Amid the fire and brimstone that characterises the United States presidential elections, listening to Hope Sandoval is like being drenched in a welcome baptism of rain.
Until The Hunter - her third album with Colm O'Ciosoig (of My Bloody Valentine) under The Warm Inventions monicker - comes seven years after their last release, Through The Devil Softly.
It seems that nothing has changed. Everything hangs like a veil, diaphanous; a candle lit in the far recesses of the room. Well, "seems" is the operative word.
The second song, The Peasant, is ostensibly about a farmer, a country bumpkin or someone hopelessly in love. Shimmering guitar riffs herald Sandoval's unmistakable purr and you are ensnared.
Pay close attention and there is a glimpse of delicious power play. "Collecting your favours/That you, you believe are stolen," she sings in a passive-aggressive duel of wills. "Oh, somebody will notice/And you'll be the one so easily deceived," she adds.
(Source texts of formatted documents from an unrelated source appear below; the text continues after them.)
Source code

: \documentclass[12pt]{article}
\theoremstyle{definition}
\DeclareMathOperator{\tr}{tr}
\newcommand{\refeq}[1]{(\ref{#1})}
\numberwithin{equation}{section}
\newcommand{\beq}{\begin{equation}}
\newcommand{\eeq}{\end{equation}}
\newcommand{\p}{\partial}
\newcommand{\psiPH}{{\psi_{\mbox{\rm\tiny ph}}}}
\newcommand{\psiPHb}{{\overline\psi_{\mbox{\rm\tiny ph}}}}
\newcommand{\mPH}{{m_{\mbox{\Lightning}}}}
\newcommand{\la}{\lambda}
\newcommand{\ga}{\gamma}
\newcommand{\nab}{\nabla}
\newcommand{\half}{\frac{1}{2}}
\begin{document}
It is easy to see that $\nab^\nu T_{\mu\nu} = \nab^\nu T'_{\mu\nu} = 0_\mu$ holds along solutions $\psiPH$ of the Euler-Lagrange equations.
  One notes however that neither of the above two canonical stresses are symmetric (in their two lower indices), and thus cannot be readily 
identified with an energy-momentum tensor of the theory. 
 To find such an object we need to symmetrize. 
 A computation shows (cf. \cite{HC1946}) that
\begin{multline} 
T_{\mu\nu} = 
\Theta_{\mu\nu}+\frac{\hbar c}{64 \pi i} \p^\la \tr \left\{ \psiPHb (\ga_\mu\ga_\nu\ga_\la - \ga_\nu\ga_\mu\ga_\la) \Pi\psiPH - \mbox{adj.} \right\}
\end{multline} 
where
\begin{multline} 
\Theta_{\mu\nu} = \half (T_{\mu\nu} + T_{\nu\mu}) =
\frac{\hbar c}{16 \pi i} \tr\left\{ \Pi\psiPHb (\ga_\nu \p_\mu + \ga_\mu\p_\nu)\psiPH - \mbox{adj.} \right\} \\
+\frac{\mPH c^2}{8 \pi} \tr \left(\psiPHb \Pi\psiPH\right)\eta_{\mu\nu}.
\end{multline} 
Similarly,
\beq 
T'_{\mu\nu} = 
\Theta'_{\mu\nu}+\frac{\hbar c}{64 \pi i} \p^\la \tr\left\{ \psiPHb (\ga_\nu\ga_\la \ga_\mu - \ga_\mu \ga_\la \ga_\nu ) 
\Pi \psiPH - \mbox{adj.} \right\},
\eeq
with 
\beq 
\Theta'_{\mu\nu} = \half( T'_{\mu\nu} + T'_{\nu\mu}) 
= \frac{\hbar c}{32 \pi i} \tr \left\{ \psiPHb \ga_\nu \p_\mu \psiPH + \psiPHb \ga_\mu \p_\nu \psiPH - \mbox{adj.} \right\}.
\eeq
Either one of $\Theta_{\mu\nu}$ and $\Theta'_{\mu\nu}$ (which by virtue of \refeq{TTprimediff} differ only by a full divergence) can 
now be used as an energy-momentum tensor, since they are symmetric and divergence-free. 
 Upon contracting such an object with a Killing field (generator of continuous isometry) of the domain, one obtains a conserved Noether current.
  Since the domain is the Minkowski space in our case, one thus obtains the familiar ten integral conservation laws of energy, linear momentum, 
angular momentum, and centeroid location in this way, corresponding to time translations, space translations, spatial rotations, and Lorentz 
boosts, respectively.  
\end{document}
Then again, she may well be singing about herself in the second person.
That is the allure of Sandoval. She floats above the fray - be it an electoral fracas or a relationship coming apart - and you are left shaken and stirred in the wake.
UNTIL THE HUNTER
Hope Sandoval & The Warm Inventions
So much so that time, or place, cannot bind her. A Wonderful Seed could be a Celtic dirge or an Appalachian murder ballad. Strings are gently, and precisely, flecked. A cavern of coos swirls around like angels or ghosts. Sandoval, who still sounds girlish at the age of 50, unleashes vowels at her own languid pace, stretching a diphthong or rolling out a ribbon of "l's".
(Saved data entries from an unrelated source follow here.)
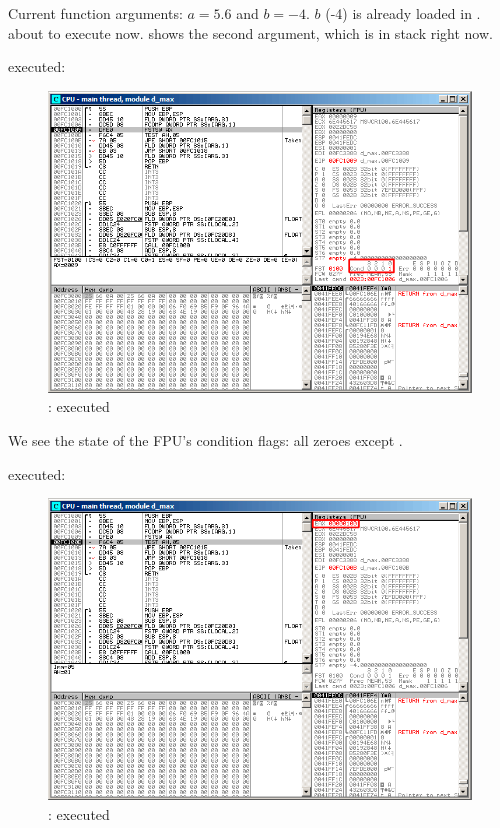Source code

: Current function arguments: $a=5.6$ and $b=-4$.
$b$ (-4) is already loaded in .
\FCOMP about to execute now. 
\olly shows the second \FCOMP argument, which is in stack right now.

\clearpage
\FCOMP executed:

\begin{figure}[H]
\centering
\includegraphics[scale=\FigScale]{patterns/12_FPU/3_comparison/x86/MSVC/olly2_2.png}
\caption{\olly: \FCOMP executed}
\label{fig:FPU_comparison_case2_olly2}
\end{figure}

We see the state of the \ac{FPU}'s condition flags: all zeroes except \Czero.

\clearpage
\FNSTSW executed:

\begin{figure}[H]
\centering
\includegraphics[scale=\FigScale]{patterns/12_FPU/3_comparison/x86/MSVC/olly2_3.png}
\caption{\olly: \FNSTSW executed}
\label{fig:FPU_comparison_case2_olly3}
\end{figure}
She evokes a character, the mysterious Miss Sylvia. "But tinkers and tailors and soldiers unknown/Nobody could keep this lady their own," she declares, herself a siren of sorts.
Not everything is shrouded in a magical fog.
When she comes down to earth, Sandoval can be, well, approachable. Let Me Get There - a duet featuring Philly rocker Kurt Vile - shimmies on a Memphis soul groove. She is the wise anchor to his shambolic self, as they trade the chorus and title, "let me get there", like a middle-aged, world-weary couple yet to couple.
Sandoval does not declaim or decry. Her songs bloom discreetly. The Hiking Song is an eight-minute-plus rambler that detours, pauses and ends in a place you have never been. Day Disguise is a reprieve from darkness, her supple voice braiding with buttery chords. I Took A Slip is jauntier, driven by propulsive riffs.
Just when you think you have got her figured out, Sandoval ends the journey into the long night with the six-minute funky, swampy number Liquid Lady.
She is casting off the seraphic garb for something slinky. "I'm keeping you in my satellite... how high, the devil's eye," she sings, weaving through the serpentine riffs and slapdash percussion. You espy her silhouette against the light, transmogrifying in the glowing embers.